The Dutch study is part of a wider research project on Europe’s digital economy, currently including UK, Sweden, Germany and Austria. FEPS senior economist Catalin Dragomirescu-Gaina said that: “these surveys will hopefully contribute to the current European debate around the Digital Single Market strategy”.
The results show the significant share of crowd-working (also called the platform/ sharing or gig economy) in the Netherlands, and underline the growing individualisation of work and the increasingly fragmented nature of the tasks carried out. The Dutch crowd-workers operate on many platforms. In addition to the many who work on platforms already, 18 percent tried to find work via such platforms. “The magnitude of this kind of short-term work is much greater than previously thought,” said TNO researcher Prof. Steven Dhondt.
The platform economy offers many workers an important supplement to their regular income, for a substantial minority being even the only or the main source of income. A striking feature is the fact that a significant proportion of people doing some form of crowd-work are not only working for one platform, but many different types – both on- and offline. The typical kinds of work they do is short-term, one-off tasks and click-work, but also all kinds of services such as maintenance, cleaning or transport.
An increasing number of workers are now piecing together a livelihood from a range of different tasks. This challenges the whole notion of the working environment: in addition to not having one fixed place of work in an office or a shop, crowd workers can have a wide range of employers or platforms they work through but also a similarly broad range of tasks they carry out and skills they need to do so. This fragmentation and individualisation of work might have unprecedented societal effects that mainly arise from precarious working conditions.
Oliver Roethig, Regional Secretary of UNI Europa said: ‘The trends we could see in the previous survey results from Sweden and UK are confirmed when we look at the Dutch ones – the platform economy is on the rise. Europe must act now, and ensure the inclusion of all workers. Most of these workers are self-employed and often fall outside of social security systems. This must change– we need European legal frameworks to ensure fair and equal treatment of, and security for all workers, those in more traditional jobs as well as those in the new jobs of the digital age.’

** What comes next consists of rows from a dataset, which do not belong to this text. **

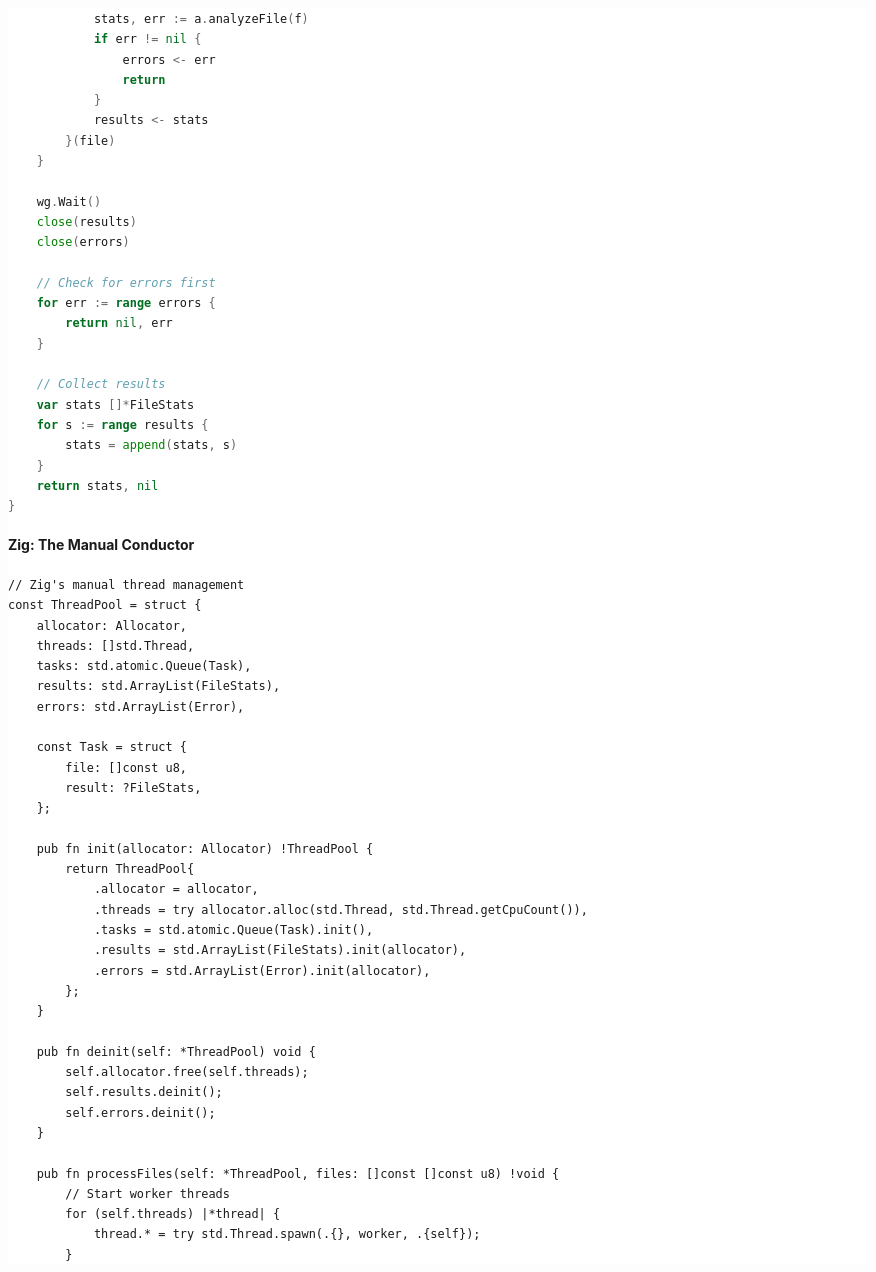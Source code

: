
 ```go
            stats, err := a.analyzeFile(f)
            if err != nil {
                errors <- err
                return
            }
            results <- stats
        }(file)
    }
    
    wg.Wait()
    close(results)
    close(errors)
    
    // Check for errors first
    for err := range errors {
        return nil, err
    }
    
    // Collect results
    var stats []*FileStats
    for s := range results {
        stats = append(stats, s)
    }
    return stats, nil
}
```

#### Zig: The Manual Conductor
```zig
// Zig's manual thread management
const ThreadPool = struct {
    allocator: Allocator,
    threads: []std.Thread,
    tasks: std.atomic.Queue(Task),
    results: std.ArrayList(FileStats),
    errors: std.ArrayList(Error),

    const Task = struct {
        file: []const u8,
        result: ?FileStats,
    };

    pub fn init(allocator: Allocator) !ThreadPool {
        return ThreadPool{
            .allocator = allocator,
            .threads = try allocator.alloc(std.Thread, std.Thread.getCpuCount()),
            .tasks = std.atomic.Queue(Task).init(),
            .results = std.ArrayList(FileStats).init(allocator),
            .errors = std.ArrayList(Error).init(allocator),
        };
    }

    pub fn deinit(self: *ThreadPool) void {
        self.allocator.free(self.threads);
        self.results.deinit();
        self.errors.deinit();
    }

    pub fn processFiles(self: *ThreadPool, files: []const []const u8) !void {
        // Start worker threads
        for (self.threads) |*thread| {
            thread.* = try std.Thread.spawn(.{}, worker, .{self});
        }
```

Ursula Huws, Professor of Labour and Globalisation at the University of Hertfordshire, who designed the survey said, ‘Previous surveys have looked only at users of particular platforms. This representative sample gives us a comprehensive view of the reality of crowd work across a whole economy’.
FEPS senior economist Catalin Dragomirescu-Gaina added: “The findings of this study could serve as a basis for further research on the size of employment outside traditional economic sectors, with implications on how to design better policies to address these new socio-economic challenges”.

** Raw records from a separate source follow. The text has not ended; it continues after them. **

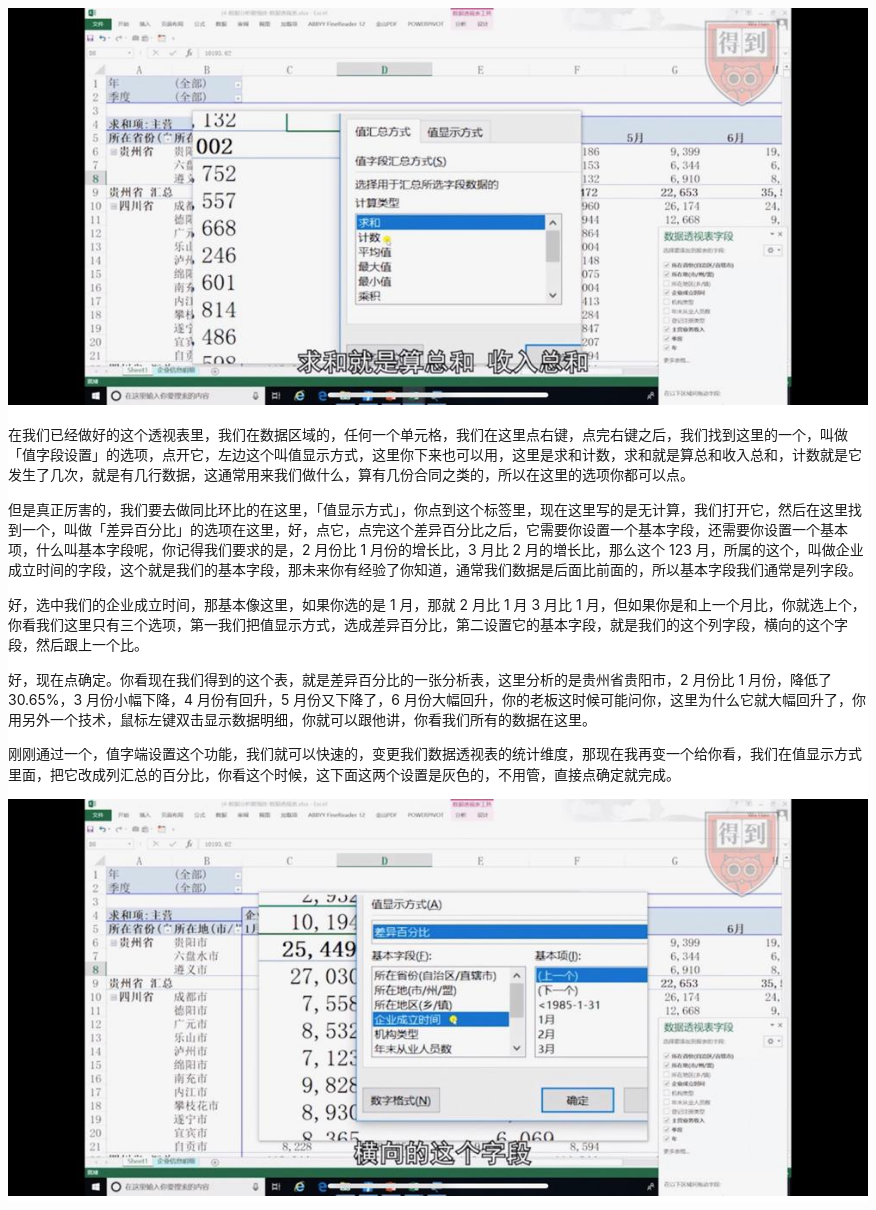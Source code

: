 ![](./res/2019021.jpeg)

在我们已经做好的这个透视表里，我们在数据区域的，任何一个单元格，我们在这里点右键，点完右键之后，我们找到这里的一个，叫做「值字段设置」的选项，点开它，左边这个叫值显示方式，这里你下来也可以用，这里是求和计数，求和就是算总和收入总和，计数就是它发生了几次，就是有几行数据，这通常用来我们做什么，算有几份合同之类的，所以在这里的选项你都可以点。

但是真正厉害的，我们要去做同比环比的在这里，「值显示方式」，你点到这个标签里，现在这里写的是无计算，我们打开它，然后在这里找到一个，叫做「差异百分比」的选项在这里，好，点它，点完这个差异百分比之后，它需要你设置一个基本字段，还需要你设置一个基本项，什么叫基本字段呢，你记得我们要求的是，2 月份比 1 月份的增长比，3 月比 2 月的増长比，那么这个 123 月，所属的这个，叫做企业成立时间的字段，这个就是我们的基本字段，那未来你有经验了你知道，通常我们数据是后面比前面的，所以基本字段我们通常是列字段。

好，选中我们的企业成立时间，那基本像这里，如果你选的是 1 月，那就 2 月比 1 月 3 月比 1 月，但如果你是和上一个月比，你就选上个，你看我们这里只有三个选项，第一我们把值显示方式，选成差异百分比，第二设置它的基本字段，就是我们的这个列字段，横向的这个字段，然后跟上一个比。

好，现在点确定。你看现在我们得到的这个表，就是差异百分比的一张分析表，这里分析的是贵州省贵阳市，2 月份比 1 月份，降低了 30.65%，3 月份小幅下降，4 月份有回升，5 月份又下降了，6 月份大幅回升，你的老板这时候可能问你，这里为什么它就大幅回升了，你用另外一个技术，鼠标左键双击显示数据明细，你就可以跟他讲，你看我们所有的数据在这里。

刚刚通过一个，值字端设置这个功能，我们就可以快速的，变更我们数据透视表的统计维度，那现在我再变一个给你看，我们在值显示方式里面，把它改成列汇总的百分比，你看这个时候，这下面这两个设置是灰色的，不用管，直接点确定就完成。

![](./res/2019022.jpeg)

Read the factsheet on the ‘gig economy’ in the Netherlands here
Note to editors
The research was conducted by the University of Hertfordshire and Ipsos Mori, in cooperation with TNO Netherlands, the Foundation for European Progressive Studies (FEPS) and UNI Europa. 2,125 Dutch adults aged 16-70 participated.
The year-long research underlines the fundamental changes the so-called sharing economy is causing in labour markets in Europe and across the world. Data has been released on the UK, Sweden and the Netherlands, with Germany and Austria to follow. Other European countries are being considered for inclusion in the survey.